Supreme Court of Hawaii

January 3, 2020

STATE OF HAWAI'I, Respondent/Plaintiff-Appellee,
PATRICK WILLIAMS, Petitioner/Defendant-Appellant.


          Lesley N. Maloian, for petitioner.

          Stephen K. Tsushima, for respondent.



          McKENNA, J.

         I. Introduction

         Patrick Williams ("Williams") was charged with assault in the second degree[1] against his two-year-old son ("minor son") in violation of Hawai'i Revised Statutes ("HRS") § 707-711(1) (a) and/or § 707-711(1) (b), [2] via an August 11, 2015 indictment in the Family Court of the First Circuit ("family court").[3] On January 12, 2017, a jury found Williams guilty of the lesser included offense of assault in the third degree, in violation of HRS § 707-712.[4] On March 28, 2017, the family court[5] entered its final judgment, sentencing Williams to one year of probation.
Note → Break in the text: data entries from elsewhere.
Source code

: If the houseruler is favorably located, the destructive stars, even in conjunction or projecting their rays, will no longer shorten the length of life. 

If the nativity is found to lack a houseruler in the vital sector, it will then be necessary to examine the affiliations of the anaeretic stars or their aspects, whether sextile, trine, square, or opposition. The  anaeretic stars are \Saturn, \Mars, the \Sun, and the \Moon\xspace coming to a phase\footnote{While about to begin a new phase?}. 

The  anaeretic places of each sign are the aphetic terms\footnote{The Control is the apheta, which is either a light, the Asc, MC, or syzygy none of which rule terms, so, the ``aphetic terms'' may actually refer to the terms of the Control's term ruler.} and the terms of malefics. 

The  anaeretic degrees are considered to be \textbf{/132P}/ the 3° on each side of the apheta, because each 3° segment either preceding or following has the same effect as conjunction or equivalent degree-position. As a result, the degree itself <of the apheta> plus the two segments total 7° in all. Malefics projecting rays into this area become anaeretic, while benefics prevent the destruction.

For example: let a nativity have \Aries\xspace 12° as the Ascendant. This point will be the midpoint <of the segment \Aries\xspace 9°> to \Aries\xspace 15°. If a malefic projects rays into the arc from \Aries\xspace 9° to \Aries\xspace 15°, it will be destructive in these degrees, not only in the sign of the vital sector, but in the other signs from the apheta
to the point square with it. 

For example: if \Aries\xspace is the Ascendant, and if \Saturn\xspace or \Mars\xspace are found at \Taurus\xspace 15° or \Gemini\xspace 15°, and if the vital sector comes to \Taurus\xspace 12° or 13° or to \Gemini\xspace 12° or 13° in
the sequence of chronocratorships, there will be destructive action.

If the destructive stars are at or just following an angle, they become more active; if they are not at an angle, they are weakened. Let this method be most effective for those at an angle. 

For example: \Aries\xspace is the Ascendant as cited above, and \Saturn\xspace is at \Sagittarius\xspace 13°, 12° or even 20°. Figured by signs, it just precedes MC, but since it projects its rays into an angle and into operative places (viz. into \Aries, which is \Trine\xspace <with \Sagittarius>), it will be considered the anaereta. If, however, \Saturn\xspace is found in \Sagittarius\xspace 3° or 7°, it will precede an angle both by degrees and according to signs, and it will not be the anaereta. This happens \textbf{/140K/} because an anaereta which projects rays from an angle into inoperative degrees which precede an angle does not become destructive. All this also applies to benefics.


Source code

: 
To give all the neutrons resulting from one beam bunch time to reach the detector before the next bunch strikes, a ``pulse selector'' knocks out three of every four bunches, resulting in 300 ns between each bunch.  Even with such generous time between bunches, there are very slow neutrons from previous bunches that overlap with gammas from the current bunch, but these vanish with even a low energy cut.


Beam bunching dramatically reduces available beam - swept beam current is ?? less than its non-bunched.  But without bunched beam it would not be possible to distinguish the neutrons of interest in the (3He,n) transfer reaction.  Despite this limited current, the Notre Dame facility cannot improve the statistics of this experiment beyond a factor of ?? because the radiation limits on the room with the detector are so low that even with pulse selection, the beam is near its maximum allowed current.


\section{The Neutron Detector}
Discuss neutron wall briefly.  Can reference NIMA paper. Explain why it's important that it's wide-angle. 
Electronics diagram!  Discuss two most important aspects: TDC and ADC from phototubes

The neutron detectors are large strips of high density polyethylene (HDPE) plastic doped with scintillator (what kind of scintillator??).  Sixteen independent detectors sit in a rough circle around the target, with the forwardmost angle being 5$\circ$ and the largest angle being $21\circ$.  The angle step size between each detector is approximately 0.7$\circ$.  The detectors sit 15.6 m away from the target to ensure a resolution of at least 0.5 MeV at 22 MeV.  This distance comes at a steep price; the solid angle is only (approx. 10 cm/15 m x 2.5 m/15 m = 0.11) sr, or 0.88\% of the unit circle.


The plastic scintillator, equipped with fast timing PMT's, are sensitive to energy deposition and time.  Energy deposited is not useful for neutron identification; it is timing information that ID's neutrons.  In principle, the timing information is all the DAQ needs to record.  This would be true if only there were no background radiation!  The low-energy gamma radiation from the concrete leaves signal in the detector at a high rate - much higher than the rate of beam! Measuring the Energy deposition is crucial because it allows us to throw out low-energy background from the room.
         Williams appealed the family court's final judgment to the Intermediate Court of Appeals ("ICA"), arguing the family court plainly erred by failing to strike certain improper opening statements made by the deputy prosecuting attorney and by admitting certain x-rays into evidence without the necessary foundation. Williams also argued there was insufficient evidence to sustain his conviction.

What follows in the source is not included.